• _ABOUT THIS EXERCISE_
Copy, exactly and without additions, every line in the records below from the one holding "will avoid water." through the one holding "There are 12", both ends included.

[Source texts of formatted documents]
"""

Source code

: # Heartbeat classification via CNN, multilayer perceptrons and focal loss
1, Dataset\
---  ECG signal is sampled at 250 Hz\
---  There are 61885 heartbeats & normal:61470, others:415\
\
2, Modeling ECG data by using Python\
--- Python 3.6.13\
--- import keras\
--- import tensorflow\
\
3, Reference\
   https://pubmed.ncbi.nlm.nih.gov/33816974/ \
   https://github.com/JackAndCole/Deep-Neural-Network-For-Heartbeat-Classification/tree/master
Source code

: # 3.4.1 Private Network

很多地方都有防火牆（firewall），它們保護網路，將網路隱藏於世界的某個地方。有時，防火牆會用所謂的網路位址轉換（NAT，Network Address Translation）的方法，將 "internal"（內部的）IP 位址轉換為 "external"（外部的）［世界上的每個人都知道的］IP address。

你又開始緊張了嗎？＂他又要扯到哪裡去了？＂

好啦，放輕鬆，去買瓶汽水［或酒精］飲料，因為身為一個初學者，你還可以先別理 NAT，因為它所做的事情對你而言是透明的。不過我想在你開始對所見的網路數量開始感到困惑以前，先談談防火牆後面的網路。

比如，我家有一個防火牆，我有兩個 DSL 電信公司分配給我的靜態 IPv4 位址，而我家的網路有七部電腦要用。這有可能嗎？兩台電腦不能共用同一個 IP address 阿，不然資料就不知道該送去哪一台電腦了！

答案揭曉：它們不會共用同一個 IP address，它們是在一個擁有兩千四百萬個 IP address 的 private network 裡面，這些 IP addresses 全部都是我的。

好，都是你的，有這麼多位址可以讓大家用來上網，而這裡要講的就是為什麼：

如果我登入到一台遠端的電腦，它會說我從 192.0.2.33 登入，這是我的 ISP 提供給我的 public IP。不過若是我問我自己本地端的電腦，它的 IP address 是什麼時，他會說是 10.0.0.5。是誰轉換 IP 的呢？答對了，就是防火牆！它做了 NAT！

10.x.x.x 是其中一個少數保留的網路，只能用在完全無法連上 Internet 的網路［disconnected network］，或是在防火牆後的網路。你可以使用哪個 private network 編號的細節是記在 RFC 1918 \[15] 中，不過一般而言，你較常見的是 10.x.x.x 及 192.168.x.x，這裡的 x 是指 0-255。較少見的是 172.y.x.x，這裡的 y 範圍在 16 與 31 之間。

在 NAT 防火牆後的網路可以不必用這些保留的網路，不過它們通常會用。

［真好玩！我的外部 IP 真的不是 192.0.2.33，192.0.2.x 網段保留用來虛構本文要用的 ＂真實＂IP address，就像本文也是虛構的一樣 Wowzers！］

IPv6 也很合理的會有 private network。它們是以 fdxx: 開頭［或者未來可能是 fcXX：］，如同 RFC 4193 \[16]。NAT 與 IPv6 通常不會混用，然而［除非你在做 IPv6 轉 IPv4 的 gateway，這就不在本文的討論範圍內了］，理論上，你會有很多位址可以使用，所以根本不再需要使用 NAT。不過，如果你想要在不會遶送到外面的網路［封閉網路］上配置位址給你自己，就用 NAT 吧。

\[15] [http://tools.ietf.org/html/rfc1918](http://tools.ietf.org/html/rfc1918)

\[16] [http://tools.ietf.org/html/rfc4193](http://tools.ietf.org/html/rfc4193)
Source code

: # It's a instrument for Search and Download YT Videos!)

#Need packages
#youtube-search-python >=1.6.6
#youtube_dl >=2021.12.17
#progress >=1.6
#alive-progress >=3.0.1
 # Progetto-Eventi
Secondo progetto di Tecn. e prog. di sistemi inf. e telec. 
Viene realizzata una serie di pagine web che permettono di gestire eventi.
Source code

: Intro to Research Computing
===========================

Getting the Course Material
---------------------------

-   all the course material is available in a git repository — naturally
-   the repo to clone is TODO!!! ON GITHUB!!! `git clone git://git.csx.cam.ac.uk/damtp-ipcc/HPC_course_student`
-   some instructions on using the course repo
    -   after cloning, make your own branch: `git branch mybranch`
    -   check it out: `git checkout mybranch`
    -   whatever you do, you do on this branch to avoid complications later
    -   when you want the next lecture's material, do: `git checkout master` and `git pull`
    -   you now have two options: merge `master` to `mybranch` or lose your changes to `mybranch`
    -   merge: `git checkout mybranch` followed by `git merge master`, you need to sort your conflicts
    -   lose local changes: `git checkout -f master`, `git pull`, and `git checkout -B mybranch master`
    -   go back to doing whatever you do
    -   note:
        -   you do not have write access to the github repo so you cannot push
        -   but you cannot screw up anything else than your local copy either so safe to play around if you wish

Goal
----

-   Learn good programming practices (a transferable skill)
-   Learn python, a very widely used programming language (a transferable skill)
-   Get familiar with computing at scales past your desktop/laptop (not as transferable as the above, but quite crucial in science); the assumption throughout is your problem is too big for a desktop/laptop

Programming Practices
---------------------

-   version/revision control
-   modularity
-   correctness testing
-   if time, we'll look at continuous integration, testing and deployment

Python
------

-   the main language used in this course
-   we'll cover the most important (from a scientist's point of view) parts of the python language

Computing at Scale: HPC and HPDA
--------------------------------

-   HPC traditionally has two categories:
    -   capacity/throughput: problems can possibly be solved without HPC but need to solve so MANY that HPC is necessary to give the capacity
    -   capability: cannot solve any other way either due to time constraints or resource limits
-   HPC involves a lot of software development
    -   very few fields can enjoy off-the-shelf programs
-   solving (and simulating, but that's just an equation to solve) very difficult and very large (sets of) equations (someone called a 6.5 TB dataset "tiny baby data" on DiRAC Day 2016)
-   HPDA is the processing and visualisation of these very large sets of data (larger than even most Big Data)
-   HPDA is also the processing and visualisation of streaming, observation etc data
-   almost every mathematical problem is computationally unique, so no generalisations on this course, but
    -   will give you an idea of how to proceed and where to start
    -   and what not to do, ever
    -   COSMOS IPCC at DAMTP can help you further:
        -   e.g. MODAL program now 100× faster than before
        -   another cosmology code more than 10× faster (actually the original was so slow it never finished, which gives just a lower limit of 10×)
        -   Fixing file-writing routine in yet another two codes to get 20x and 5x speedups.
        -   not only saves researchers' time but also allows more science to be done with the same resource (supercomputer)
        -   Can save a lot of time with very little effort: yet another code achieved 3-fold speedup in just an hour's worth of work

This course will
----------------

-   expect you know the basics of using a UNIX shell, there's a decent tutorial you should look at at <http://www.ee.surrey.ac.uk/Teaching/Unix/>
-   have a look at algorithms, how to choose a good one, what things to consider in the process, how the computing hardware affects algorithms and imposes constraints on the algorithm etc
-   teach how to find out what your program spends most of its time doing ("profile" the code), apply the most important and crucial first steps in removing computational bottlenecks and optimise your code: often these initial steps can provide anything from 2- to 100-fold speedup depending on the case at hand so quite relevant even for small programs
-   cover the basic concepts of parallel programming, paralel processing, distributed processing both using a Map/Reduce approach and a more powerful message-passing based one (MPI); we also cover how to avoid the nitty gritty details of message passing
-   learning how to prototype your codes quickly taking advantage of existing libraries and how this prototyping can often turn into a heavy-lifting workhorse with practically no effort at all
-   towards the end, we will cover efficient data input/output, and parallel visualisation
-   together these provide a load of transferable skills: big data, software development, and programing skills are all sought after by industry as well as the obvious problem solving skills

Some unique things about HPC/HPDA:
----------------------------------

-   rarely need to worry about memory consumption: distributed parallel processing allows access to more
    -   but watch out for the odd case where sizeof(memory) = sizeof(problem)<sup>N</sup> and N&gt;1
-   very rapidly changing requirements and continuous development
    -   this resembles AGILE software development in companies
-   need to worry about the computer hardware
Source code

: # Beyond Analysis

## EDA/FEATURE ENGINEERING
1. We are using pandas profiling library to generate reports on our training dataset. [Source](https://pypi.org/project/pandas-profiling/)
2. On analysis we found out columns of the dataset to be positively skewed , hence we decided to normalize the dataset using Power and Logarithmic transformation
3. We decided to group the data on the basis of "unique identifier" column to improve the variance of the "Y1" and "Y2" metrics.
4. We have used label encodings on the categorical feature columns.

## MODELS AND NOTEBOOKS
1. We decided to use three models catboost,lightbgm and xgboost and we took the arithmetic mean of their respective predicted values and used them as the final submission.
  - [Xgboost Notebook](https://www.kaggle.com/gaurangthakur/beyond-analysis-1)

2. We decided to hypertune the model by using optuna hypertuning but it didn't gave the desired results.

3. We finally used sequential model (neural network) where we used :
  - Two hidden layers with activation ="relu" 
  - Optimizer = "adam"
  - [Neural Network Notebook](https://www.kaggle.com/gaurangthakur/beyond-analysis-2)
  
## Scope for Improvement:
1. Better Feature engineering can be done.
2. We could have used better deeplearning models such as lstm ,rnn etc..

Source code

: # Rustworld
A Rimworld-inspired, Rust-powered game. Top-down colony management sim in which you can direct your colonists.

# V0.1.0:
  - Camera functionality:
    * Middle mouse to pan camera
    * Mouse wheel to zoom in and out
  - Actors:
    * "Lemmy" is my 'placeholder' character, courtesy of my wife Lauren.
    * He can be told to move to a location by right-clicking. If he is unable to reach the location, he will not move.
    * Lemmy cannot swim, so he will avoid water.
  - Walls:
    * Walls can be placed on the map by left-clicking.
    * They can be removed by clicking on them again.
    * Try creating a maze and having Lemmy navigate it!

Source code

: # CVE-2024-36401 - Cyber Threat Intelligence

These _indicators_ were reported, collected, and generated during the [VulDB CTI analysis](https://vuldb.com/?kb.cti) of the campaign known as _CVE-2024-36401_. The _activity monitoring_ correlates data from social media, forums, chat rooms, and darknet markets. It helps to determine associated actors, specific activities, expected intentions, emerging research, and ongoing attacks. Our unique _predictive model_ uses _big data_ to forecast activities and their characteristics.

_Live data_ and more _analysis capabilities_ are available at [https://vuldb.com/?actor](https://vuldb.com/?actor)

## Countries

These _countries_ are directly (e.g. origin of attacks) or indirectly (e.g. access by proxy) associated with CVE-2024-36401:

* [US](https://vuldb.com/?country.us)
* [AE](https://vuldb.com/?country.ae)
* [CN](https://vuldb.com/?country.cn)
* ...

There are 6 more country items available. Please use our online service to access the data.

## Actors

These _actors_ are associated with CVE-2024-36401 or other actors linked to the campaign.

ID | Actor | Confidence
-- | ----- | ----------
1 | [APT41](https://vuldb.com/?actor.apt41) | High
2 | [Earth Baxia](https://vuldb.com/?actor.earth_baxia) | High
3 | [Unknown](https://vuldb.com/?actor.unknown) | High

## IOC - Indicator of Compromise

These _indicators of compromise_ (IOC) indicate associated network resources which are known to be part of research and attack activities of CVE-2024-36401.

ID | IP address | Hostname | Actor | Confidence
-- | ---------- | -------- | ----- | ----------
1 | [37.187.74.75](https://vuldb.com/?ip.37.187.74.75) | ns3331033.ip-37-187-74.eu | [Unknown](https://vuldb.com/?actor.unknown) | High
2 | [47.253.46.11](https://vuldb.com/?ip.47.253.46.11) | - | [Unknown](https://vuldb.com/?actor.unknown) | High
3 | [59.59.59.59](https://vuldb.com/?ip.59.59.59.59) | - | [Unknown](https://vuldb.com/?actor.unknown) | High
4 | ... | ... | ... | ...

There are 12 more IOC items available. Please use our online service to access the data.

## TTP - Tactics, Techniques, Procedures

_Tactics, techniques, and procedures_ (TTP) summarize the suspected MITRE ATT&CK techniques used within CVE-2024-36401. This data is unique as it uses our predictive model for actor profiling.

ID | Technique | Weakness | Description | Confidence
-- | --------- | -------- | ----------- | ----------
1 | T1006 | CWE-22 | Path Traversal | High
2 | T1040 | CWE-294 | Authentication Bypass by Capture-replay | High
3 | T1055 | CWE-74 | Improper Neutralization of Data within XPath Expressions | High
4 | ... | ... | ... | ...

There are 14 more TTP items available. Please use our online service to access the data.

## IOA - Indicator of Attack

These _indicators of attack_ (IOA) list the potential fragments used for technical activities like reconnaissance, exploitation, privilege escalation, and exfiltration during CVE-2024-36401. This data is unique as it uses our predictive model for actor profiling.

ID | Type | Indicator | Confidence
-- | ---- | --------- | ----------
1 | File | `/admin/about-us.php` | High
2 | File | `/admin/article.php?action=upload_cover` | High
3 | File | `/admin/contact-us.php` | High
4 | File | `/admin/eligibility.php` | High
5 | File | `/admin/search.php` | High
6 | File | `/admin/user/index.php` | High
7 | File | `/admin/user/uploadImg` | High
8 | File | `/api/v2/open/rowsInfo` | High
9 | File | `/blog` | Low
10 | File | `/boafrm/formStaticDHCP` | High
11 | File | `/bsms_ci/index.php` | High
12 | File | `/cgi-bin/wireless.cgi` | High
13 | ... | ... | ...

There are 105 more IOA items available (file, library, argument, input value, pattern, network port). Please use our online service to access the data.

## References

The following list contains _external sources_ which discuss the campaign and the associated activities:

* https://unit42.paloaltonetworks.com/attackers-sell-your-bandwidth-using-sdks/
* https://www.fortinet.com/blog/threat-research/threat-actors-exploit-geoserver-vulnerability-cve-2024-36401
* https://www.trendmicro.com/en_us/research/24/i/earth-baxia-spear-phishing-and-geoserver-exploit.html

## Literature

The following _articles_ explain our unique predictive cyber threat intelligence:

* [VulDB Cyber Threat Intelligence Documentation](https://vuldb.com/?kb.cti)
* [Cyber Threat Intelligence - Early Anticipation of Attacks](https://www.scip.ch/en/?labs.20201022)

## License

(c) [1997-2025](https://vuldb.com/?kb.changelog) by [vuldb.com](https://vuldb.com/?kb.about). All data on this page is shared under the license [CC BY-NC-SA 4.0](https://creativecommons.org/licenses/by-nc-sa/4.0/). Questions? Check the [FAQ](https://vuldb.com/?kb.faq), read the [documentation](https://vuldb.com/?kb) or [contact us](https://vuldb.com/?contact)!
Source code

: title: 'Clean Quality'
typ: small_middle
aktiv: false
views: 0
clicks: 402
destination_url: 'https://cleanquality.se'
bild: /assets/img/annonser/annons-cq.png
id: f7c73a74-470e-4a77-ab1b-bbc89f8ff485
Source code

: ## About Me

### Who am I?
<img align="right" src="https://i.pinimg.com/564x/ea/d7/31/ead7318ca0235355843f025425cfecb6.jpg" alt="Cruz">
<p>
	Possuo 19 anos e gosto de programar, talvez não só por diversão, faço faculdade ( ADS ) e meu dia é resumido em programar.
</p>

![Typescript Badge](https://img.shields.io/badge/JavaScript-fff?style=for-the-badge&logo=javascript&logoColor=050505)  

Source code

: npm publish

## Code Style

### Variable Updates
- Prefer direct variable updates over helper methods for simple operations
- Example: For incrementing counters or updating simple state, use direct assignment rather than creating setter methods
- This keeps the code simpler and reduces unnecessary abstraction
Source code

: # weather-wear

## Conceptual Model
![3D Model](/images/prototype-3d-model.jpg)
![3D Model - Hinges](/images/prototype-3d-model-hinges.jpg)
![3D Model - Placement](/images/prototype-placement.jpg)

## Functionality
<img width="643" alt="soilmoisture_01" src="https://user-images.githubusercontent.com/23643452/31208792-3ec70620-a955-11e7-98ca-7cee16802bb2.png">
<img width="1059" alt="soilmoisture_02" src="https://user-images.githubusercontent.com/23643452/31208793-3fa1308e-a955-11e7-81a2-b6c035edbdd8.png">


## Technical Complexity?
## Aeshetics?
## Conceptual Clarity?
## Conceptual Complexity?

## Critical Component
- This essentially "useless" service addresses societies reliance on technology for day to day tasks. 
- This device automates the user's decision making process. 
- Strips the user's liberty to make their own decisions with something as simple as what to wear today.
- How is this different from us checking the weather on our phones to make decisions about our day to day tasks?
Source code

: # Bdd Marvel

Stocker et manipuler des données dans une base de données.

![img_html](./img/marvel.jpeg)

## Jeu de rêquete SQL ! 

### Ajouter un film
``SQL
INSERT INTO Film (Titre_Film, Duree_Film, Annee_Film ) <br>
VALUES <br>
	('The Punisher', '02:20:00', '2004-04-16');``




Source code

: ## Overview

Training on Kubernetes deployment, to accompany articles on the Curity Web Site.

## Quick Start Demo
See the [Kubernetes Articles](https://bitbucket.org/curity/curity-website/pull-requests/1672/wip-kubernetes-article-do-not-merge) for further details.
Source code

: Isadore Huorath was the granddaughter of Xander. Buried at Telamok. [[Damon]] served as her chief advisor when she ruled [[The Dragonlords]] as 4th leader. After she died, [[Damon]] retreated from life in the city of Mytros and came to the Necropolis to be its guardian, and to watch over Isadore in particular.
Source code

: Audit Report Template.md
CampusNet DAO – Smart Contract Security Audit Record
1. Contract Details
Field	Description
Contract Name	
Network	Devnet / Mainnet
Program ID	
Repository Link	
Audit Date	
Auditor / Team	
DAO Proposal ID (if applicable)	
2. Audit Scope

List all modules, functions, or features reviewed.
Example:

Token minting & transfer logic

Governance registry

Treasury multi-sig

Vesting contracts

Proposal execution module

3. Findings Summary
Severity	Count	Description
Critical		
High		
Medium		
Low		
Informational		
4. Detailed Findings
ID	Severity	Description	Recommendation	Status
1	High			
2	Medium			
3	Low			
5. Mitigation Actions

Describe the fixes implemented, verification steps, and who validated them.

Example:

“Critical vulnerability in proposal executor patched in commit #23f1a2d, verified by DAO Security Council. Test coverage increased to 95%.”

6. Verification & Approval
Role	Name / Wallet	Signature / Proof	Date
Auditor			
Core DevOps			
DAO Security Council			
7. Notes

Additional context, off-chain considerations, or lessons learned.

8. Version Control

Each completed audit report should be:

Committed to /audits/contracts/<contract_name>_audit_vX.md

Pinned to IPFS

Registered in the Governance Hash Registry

"""

• _WRITTEN RESPONSE_
    * Lemmy cannot swim, so he will avoid water.
  - Walls:
    * Walls can be placed on the map by left-clicking.
    * They can be removed by clicking on them again.
    * Try creating a maze and having Lemmy navigate it!

Source code

: # CVE-2024-36401 - Cyber Threat Intelligence

These _indicators_ were reported, collected, and generated during the [VulDB CTI analysis](https://vuldb.com/?kb.cti) of the campaign known as _CVE-2024-36401_. The _activity monitoring_ correlates data from social media, forums, chat rooms, and darknet markets. It helps to determine associated actors, specific activities, expected intentions, emerging research, and ongoing attacks. Our unique _predictive model_ uses _big data_ to forecast activities and their characteristics.

_Live data_ and more _analysis capabilities_ are available at [https://vuldb.com/?actor](https://vuldb.com/?actor)

## Countries

These _countries_ are directly (e.g. origin of attacks) or indirectly (e.g. access by proxy) associated with CVE-2024-36401:

* [US](https://vuldb.com/?country.us)
* [AE](https://vuldb.com/?country.ae)
* [CN](https://vuldb.com/?country.cn)
* ...

There are 6 more country items available. Please use our online service to access the data.

## Actors

These _actors_ are associated with CVE-2024-36401 or other actors linked to the campaign.

ID | Actor | Confidence
-- | ----- | ----------
1 | [APT41](https://vuldb.com/?actor.apt41) | High
2 | [Earth Baxia](https://vuldb.com/?actor.earth_baxia) | High
3 | [Unknown](https://vuldb.com/?actor.unknown) | High

## IOC - Indicator of Compromise

These _indicators of compromise_ (IOC) indicate associated network resources which are known to be part of research and attack activities of CVE-2024-36401.

ID | IP address | Hostname | Actor | Confidence
-- | ---------- | -------- | ----- | ----------
1 | [37.187.74.75](https://vuldb.com/?ip.37.187.74.75) | ns3331033.ip-37-187-74.eu | [Unknown](https://vuldb.com/?actor.unknown) | High
2 | [47.253.46.11](https://vuldb.com/?ip.47.253.46.11) | - | [Unknown](https://vuldb.com/?actor.unknown) | High
3 | [59.59.59.59](https://vuldb.com/?ip.59.59.59.59) | - | [Unknown](https://vuldb.com/?actor.unknown) | High
4 | ... | ... | ... | ...

There are 12 more IOC items available. Please use our online service to access the data.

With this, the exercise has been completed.